Instructions for the task: Set down, exactly as written, every line from the top of the records below to the line containing "Las muestras de los", both ends included, and no others.

= = =

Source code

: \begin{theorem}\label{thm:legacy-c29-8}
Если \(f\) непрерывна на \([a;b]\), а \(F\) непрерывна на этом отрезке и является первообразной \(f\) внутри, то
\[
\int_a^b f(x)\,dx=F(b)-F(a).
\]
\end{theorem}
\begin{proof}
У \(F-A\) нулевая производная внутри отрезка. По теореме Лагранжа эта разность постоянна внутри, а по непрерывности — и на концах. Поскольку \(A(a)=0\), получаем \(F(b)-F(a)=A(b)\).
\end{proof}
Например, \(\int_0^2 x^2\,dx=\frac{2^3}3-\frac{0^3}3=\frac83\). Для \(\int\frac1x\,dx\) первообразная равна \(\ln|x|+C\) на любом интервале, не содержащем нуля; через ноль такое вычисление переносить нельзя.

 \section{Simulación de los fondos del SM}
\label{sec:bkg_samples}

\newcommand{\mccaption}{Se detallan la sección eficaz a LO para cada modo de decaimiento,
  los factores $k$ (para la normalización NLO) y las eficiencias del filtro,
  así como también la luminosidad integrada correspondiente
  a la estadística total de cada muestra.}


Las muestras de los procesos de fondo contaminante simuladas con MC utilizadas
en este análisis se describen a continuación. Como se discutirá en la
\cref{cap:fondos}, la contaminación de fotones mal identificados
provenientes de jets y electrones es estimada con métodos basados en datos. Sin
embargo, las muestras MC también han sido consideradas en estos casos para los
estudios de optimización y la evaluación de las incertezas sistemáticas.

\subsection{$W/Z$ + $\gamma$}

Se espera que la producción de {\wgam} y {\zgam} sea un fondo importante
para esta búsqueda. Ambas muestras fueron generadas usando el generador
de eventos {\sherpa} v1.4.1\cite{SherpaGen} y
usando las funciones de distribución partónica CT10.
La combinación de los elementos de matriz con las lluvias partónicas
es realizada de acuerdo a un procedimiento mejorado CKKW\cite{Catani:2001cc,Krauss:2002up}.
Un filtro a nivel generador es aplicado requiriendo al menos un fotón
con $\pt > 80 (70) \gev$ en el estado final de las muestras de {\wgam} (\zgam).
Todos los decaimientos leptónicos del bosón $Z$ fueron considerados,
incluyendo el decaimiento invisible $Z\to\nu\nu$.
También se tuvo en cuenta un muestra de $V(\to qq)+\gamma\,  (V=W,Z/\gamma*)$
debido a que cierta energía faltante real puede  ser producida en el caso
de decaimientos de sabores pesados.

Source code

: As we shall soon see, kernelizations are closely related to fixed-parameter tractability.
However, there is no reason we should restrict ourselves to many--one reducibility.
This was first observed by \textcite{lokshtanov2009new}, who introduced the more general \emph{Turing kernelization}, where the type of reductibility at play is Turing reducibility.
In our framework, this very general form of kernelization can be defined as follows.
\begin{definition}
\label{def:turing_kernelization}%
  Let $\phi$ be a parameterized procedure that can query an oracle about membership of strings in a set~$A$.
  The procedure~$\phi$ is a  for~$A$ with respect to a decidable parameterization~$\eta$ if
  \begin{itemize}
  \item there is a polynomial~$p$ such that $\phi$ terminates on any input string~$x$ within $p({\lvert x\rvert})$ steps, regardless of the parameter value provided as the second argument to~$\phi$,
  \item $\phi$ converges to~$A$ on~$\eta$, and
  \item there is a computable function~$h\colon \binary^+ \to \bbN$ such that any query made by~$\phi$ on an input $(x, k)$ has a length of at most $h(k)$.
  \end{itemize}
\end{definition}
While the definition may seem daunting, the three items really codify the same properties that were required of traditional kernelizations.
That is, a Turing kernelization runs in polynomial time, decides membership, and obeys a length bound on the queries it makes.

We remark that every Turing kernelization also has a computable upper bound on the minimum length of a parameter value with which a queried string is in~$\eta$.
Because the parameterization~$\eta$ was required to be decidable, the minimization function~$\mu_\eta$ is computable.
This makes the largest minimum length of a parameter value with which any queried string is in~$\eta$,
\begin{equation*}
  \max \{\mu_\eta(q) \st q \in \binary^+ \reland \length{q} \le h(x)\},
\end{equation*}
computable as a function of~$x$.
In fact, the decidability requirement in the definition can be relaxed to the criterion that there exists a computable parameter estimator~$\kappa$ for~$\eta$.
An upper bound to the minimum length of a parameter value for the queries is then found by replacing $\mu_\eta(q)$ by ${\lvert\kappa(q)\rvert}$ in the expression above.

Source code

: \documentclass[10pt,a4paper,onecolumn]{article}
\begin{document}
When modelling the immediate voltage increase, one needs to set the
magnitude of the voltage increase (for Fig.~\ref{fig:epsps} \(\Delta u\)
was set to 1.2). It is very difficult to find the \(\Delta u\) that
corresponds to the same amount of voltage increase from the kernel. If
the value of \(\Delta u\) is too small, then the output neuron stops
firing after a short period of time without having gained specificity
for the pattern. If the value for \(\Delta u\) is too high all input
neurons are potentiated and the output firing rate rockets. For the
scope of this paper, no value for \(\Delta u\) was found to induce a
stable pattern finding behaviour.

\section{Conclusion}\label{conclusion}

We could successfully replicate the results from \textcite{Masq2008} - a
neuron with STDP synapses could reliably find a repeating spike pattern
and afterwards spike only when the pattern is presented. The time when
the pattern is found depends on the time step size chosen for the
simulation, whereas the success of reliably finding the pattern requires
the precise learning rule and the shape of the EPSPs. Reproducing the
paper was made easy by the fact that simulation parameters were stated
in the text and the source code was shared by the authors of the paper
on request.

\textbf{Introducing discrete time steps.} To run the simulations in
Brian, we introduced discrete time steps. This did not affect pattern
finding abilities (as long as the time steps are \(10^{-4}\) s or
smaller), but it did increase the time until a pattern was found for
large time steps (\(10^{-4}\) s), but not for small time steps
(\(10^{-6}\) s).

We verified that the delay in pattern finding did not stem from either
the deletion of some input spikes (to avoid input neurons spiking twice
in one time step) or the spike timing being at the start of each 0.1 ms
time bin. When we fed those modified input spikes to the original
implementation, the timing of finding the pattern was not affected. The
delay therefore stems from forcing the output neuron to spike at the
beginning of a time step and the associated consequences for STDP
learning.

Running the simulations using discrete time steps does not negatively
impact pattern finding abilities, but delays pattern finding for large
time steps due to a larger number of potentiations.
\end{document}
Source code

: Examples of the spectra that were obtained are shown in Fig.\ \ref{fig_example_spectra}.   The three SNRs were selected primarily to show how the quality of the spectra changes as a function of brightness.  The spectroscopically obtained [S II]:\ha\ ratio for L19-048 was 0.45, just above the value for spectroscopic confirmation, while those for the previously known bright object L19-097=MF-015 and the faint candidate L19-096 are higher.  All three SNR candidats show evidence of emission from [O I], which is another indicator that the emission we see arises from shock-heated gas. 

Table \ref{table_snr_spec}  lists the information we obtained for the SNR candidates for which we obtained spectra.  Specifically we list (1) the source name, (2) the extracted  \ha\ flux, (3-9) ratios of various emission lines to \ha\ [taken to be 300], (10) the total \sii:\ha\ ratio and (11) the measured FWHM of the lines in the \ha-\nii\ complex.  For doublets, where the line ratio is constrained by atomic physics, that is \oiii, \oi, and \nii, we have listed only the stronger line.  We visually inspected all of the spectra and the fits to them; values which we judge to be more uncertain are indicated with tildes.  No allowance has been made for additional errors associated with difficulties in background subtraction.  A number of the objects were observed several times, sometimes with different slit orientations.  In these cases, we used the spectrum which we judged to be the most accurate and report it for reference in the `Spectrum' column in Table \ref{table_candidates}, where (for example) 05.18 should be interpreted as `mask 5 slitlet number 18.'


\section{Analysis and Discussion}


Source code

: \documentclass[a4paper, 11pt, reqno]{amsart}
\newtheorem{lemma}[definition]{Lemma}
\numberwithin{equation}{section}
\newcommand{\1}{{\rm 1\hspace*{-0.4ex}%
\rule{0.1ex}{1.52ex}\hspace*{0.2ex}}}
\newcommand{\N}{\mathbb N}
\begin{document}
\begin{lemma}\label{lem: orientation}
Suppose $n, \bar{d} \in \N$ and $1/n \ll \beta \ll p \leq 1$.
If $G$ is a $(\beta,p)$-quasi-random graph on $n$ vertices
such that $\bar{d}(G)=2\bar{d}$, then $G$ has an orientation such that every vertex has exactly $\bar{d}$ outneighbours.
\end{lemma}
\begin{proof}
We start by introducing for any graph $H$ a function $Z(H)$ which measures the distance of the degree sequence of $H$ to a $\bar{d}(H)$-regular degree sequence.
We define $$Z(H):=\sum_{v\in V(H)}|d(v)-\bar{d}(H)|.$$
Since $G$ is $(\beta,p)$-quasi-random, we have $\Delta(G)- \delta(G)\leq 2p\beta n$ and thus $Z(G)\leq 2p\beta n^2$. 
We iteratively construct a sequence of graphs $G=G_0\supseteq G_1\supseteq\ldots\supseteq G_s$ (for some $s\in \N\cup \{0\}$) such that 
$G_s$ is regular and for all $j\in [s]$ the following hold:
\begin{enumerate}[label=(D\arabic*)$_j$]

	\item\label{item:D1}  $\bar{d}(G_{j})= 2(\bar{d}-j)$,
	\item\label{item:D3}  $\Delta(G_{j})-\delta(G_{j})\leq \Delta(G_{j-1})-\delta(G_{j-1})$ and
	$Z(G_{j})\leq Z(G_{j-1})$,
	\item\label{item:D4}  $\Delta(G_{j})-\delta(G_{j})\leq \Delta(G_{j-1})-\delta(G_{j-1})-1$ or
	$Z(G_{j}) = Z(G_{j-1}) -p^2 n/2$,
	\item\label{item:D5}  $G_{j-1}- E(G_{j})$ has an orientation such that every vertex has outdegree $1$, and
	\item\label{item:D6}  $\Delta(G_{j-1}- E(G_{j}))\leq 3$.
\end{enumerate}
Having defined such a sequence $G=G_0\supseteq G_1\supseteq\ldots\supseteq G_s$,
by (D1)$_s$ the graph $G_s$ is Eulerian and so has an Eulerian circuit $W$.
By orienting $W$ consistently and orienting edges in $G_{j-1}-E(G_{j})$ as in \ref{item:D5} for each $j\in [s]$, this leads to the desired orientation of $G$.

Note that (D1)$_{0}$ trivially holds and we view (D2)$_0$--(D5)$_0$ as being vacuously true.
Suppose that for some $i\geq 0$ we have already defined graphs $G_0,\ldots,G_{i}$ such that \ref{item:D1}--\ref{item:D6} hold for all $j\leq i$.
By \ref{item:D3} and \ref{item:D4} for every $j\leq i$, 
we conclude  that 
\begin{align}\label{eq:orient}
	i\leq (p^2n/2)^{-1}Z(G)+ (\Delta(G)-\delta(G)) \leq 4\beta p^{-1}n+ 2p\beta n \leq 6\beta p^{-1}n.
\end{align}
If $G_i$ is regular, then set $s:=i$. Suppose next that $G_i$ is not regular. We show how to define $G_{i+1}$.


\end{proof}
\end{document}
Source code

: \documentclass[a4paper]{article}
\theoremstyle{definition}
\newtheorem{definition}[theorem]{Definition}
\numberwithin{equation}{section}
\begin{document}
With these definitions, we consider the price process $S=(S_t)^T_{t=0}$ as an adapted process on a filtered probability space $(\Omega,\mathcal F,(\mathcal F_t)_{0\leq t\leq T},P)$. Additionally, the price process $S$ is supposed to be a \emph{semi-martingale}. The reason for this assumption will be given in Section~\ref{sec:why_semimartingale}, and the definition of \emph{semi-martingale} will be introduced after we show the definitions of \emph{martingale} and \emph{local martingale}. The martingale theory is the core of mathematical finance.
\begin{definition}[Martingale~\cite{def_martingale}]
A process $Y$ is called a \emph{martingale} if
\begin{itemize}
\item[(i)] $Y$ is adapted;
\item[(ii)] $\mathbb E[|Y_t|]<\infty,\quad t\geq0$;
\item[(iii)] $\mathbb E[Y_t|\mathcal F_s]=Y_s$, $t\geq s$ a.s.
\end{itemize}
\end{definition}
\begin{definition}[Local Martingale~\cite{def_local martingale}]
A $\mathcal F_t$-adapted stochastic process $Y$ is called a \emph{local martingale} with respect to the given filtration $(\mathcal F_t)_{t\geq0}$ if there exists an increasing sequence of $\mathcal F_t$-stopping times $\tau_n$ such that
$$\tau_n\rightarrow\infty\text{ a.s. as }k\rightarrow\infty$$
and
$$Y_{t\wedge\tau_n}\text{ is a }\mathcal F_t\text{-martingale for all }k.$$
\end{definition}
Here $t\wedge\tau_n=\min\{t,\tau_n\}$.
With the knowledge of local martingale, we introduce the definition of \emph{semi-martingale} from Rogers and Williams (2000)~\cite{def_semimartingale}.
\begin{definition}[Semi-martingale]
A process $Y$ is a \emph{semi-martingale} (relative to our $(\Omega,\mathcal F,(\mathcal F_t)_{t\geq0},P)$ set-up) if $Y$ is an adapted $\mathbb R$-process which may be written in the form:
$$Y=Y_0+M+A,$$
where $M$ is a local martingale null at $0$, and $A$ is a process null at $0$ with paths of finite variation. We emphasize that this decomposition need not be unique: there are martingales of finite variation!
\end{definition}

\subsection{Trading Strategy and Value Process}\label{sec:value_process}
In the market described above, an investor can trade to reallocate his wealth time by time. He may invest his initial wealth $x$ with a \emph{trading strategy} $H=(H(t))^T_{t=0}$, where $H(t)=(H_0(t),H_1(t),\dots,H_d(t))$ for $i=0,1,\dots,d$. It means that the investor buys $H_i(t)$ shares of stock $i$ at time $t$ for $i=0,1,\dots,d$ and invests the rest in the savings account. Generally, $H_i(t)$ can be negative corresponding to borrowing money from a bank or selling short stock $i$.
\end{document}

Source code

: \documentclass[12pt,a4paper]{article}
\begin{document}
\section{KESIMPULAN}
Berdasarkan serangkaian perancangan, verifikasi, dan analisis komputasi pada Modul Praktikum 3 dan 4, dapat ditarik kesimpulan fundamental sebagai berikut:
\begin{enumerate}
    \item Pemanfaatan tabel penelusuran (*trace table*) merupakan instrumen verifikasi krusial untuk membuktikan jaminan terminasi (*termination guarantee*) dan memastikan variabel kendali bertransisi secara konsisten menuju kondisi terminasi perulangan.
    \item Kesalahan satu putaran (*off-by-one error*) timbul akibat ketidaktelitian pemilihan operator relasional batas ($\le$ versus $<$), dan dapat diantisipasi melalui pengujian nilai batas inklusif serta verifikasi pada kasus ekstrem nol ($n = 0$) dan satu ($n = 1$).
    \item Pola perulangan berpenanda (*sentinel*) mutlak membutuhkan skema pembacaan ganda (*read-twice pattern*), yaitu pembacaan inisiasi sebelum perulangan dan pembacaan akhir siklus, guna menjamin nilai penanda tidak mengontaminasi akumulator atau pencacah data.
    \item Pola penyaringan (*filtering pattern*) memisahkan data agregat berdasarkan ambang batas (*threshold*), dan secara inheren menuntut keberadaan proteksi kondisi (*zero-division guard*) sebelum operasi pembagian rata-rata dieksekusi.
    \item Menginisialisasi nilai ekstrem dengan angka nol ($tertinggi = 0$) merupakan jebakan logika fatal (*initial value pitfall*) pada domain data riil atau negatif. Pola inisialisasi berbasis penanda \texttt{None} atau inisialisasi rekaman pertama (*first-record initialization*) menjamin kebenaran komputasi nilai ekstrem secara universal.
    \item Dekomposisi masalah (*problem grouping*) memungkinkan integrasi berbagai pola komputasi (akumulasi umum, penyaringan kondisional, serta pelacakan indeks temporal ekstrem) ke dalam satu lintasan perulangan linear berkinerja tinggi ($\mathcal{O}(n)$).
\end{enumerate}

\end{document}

= = =

Answer to the problem:
Source code

: \begin{theorem}\label{thm:legacy-c29-8}
Если \(f\) непрерывна на \([a;b]\), а \(F\) непрерывна на этом отрезке и является первообразной \(f\) внутри, то
\[
\int_a^b f(x)\,dx=F(b)-F(a).
\]
\end{theorem}
\begin{proof}
У \(F-A\) нулевая производная внутри отрезка. По теореме Лагранжа эта разность постоянна внутри, а по непрерывности — и на концах. Поскольку \(A(a)=0\), получаем \(F(b)-F(a)=A(b)\).
\end{proof}
Например, \(\int_0^2 x^2\,dx=\frac{2^3}3-\frac{0^3}3=\frac83\). Для \(\int\frac1x\,dx\) первообразная равна \(\ln|x|+C\) на любом интервале, не содержащем нуля; через ноль такое вычисление переносить нельзя.

 \section{Simulación de los fondos del SM}
\label{sec:bkg_samples}

\newcommand{\mccaption}{Se detallan la sección eficaz a LO para cada modo de decaimiento,
  los factores $k$ (para la normalización NLO) y las eficiencias del filtro,
  así como también la luminosidad integrada correspondiente
  a la estadística total de cada muestra.}


Las muestras de los procesos de fondo contaminante simuladas con MC utilizadas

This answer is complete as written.